The other story follows another king, someone who has recently risen to power. A man working as his main bodyguard, is apparently extremely loyal and more capable than anyone else, saving the king’s life from a carefully planned assassination attempt. He becomes friends with the king, his son, and the king’s favorite concubine and engages in long discussions with them. He tells the son stories of a faraway place where people can do almost anything they want and about the friendship of a young man and woman who used to live in that world.
From the beginning, it is clear that the female doctor is a Culture agent, who is most likely working for Special Circumstances, the Culture’s quasi-military/research/first contact organization. It is less clear in the case of the bodyguard, but his attitudes are very different from those prevalent at the time. And his “fairy tales” are a clear allusion to the Culture.
If you are not familiar with the other books in the series, you might even read this as a fantasy where the doctor has some supernatural help. There is a scene where she escapes rape and torture using a Culture knife missile. Her assailants largely just disintegrate in seconds.

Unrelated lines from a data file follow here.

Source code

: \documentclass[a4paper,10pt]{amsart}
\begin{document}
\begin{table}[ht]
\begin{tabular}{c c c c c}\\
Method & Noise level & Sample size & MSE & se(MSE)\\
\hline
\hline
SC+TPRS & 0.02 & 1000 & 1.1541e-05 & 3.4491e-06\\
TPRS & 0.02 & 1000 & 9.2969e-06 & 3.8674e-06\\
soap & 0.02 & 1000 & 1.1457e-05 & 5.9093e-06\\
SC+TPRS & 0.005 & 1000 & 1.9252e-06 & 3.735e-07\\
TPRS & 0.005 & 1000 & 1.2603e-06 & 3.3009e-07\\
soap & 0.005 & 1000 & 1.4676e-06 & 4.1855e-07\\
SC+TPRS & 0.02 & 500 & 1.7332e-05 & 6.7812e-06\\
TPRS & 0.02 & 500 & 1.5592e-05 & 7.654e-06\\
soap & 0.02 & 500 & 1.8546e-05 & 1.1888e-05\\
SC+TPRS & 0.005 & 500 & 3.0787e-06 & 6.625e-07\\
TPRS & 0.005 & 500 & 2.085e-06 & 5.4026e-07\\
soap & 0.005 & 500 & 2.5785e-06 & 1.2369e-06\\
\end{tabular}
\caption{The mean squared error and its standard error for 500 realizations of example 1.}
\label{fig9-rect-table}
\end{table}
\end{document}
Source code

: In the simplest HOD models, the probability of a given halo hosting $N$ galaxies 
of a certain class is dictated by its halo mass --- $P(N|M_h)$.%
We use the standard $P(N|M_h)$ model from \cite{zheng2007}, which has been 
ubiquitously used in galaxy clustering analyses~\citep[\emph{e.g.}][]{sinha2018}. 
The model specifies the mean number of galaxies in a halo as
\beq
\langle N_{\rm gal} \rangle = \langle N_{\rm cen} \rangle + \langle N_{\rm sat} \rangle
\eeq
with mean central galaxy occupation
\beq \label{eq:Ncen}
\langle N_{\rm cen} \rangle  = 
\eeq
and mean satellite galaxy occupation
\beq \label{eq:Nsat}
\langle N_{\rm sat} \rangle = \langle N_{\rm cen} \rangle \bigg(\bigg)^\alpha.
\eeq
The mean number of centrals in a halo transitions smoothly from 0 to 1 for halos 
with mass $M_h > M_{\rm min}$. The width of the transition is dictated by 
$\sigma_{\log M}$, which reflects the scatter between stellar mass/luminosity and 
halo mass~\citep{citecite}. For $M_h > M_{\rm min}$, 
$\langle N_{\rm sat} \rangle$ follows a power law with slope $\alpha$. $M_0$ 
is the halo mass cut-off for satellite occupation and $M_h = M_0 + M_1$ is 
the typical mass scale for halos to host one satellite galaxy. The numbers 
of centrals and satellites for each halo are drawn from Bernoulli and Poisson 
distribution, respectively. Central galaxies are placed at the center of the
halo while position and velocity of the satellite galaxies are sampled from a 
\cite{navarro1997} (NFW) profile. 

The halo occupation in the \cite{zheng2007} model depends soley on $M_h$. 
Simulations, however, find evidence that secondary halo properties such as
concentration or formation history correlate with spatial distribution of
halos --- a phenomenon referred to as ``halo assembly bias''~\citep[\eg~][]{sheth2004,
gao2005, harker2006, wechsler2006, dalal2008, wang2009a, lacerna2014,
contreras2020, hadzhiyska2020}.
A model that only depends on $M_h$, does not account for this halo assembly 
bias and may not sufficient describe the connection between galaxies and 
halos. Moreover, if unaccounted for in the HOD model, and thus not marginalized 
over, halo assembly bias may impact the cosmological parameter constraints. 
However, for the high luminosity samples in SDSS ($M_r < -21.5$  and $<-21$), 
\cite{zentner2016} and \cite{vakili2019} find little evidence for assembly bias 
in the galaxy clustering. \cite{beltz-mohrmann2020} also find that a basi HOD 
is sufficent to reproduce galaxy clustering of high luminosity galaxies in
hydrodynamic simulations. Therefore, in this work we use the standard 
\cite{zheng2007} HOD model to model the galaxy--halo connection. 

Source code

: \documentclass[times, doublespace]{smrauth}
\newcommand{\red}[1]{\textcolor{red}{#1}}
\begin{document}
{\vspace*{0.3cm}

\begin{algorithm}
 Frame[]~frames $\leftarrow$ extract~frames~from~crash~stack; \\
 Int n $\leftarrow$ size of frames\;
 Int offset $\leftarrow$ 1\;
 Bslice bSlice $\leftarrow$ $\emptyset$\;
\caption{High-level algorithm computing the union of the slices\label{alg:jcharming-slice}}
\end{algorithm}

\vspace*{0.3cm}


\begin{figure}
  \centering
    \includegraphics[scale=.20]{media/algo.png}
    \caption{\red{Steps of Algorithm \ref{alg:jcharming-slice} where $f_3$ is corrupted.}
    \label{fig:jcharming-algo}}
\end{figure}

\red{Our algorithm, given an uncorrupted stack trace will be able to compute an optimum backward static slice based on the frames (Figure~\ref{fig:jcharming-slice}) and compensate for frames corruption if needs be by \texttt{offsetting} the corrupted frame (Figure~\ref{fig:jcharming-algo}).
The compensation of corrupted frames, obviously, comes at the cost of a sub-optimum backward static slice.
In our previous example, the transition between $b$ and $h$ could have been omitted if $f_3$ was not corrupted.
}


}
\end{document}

The book offers an interesting look at the Culture and its agents from the point of view of someone who has no clue what is going on. It differs somewhat from the other books in the series, as there are no orbitals, Minds, AIs, or other super high technology, other than that knife drone, which was appropriately concealed as an ancient actual knife. As a whole, the book provides an interesting perspective on how the Culture influences and slightly steers the development of primitive societies.
405 pp.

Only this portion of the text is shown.